Q. 先日、夫が亡くなりました。私たち夫婦には子どもがおらず、相続人が夫の兄弟、おい、めいにまで及ぶようです。また、夫の口座が凍結され、葬儀代や当面の生活費に困っています。解決方法はないでしょうか。(60代 女性)
A. 相続法が改正され一部払い戻しが可能に

ご主人の口座にある資金で生活されていたようですね。亡くなられた方の口座は、その後のトラブルを防ぐため、銀行に死去の情報が入った時点で凍結されます。

実は今年の1月から、約40年ぶりに相続法が改正されています。内容によって順次、変わっていっているのですが、その一部として今年の7月からは、相続預貯金を遺産分割前でも家庭裁判所での手続きを経ずに、金融機関で一部払い戻しできる制度が始まりました。

改正前までは、遺産分割が終了するまで、相続人単独では預貯金債権の払い戻しができませんでした。改正後は、払い戻し額について次のように変更されています。

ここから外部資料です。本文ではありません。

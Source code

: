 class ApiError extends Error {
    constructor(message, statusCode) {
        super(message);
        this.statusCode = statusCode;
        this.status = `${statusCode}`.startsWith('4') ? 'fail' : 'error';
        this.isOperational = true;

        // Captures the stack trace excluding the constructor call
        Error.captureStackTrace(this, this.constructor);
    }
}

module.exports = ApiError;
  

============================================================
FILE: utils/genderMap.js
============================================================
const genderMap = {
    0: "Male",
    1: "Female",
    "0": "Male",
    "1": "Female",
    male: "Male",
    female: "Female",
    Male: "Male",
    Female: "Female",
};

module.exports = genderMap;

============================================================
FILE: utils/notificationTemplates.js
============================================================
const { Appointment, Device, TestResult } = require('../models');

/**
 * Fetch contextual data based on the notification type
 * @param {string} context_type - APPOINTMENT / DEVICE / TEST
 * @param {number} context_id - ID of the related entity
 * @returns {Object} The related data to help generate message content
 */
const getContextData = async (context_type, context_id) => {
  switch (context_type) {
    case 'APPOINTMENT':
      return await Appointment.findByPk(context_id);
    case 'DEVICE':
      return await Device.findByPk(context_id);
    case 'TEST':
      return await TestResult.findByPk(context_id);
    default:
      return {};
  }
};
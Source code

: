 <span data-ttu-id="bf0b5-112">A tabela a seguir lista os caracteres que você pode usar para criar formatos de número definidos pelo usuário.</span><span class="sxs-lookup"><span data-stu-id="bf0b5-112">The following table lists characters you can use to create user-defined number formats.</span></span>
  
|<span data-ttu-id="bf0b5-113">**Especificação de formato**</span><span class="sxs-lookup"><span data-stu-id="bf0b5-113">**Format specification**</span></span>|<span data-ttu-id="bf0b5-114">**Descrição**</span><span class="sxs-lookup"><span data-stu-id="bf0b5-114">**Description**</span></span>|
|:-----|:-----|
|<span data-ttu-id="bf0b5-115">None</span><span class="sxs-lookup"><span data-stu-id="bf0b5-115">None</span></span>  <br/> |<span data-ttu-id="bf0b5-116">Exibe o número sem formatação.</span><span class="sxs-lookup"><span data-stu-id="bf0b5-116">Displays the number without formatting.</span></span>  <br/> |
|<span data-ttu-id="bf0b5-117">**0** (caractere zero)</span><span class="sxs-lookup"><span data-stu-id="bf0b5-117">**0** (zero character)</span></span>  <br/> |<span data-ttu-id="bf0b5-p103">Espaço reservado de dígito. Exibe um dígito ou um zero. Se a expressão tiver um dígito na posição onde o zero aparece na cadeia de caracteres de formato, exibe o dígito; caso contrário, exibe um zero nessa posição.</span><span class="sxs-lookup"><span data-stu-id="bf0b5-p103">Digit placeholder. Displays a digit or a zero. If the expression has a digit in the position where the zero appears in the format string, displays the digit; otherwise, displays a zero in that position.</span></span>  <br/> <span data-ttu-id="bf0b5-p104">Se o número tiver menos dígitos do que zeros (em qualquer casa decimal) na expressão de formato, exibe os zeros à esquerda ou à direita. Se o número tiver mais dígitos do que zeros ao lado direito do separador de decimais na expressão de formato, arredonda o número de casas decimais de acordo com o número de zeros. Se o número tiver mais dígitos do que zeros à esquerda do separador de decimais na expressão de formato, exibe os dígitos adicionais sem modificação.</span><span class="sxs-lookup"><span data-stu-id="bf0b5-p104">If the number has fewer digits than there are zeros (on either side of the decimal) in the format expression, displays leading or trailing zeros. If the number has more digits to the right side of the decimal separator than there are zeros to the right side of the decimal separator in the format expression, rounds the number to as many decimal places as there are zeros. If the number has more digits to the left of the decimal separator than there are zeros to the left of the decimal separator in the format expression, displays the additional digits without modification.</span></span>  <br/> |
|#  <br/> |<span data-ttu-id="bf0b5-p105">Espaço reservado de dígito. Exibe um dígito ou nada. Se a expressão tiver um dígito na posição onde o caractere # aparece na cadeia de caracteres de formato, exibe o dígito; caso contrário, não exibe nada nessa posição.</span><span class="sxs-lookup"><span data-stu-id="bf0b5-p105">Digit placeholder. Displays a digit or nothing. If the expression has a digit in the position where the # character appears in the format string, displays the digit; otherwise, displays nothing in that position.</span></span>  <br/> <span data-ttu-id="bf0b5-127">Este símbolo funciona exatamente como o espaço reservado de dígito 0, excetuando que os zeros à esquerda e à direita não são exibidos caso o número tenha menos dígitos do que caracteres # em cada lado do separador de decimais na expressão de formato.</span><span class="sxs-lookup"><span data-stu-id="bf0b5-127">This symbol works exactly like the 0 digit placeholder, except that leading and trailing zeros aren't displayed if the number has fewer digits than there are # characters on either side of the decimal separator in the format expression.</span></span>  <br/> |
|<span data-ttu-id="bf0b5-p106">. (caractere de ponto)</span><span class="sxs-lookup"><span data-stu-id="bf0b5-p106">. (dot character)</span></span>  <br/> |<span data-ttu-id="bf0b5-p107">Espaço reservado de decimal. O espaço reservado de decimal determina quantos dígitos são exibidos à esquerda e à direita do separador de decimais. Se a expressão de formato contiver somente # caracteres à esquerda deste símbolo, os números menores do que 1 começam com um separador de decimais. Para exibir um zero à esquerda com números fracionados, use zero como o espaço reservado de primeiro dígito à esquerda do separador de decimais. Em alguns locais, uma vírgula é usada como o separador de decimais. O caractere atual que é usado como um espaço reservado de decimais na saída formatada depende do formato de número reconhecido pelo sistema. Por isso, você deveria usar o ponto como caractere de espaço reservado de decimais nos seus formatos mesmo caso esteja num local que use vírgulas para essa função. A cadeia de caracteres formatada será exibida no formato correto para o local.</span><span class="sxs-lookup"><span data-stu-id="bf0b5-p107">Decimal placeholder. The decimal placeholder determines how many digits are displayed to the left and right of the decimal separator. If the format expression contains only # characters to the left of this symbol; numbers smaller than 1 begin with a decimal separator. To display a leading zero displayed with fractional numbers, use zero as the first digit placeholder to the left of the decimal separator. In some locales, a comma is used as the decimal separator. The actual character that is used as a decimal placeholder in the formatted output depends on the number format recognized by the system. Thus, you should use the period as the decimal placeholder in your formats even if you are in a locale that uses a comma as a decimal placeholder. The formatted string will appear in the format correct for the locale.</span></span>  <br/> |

〈相続開始時の預貯金債権の額(口座基準)〉×1/3×〈当該払い戻しを行う共同相続人の法定相続分〉=単独で払い戻しができる額(1つの金融機関につき上限150万円)。例えばご質問の場合で、仮に預金が300万円あるとすれば、300万円×1/3×3/4(法定相続分)=75万円となります。つまり、75万円までは単独で払い戻しが可能になるというわけです。

ご相談の件で、もし遺産分割に時間を要するようであれば、この制度を利用して払い戻しをされてはいかかでしょうか。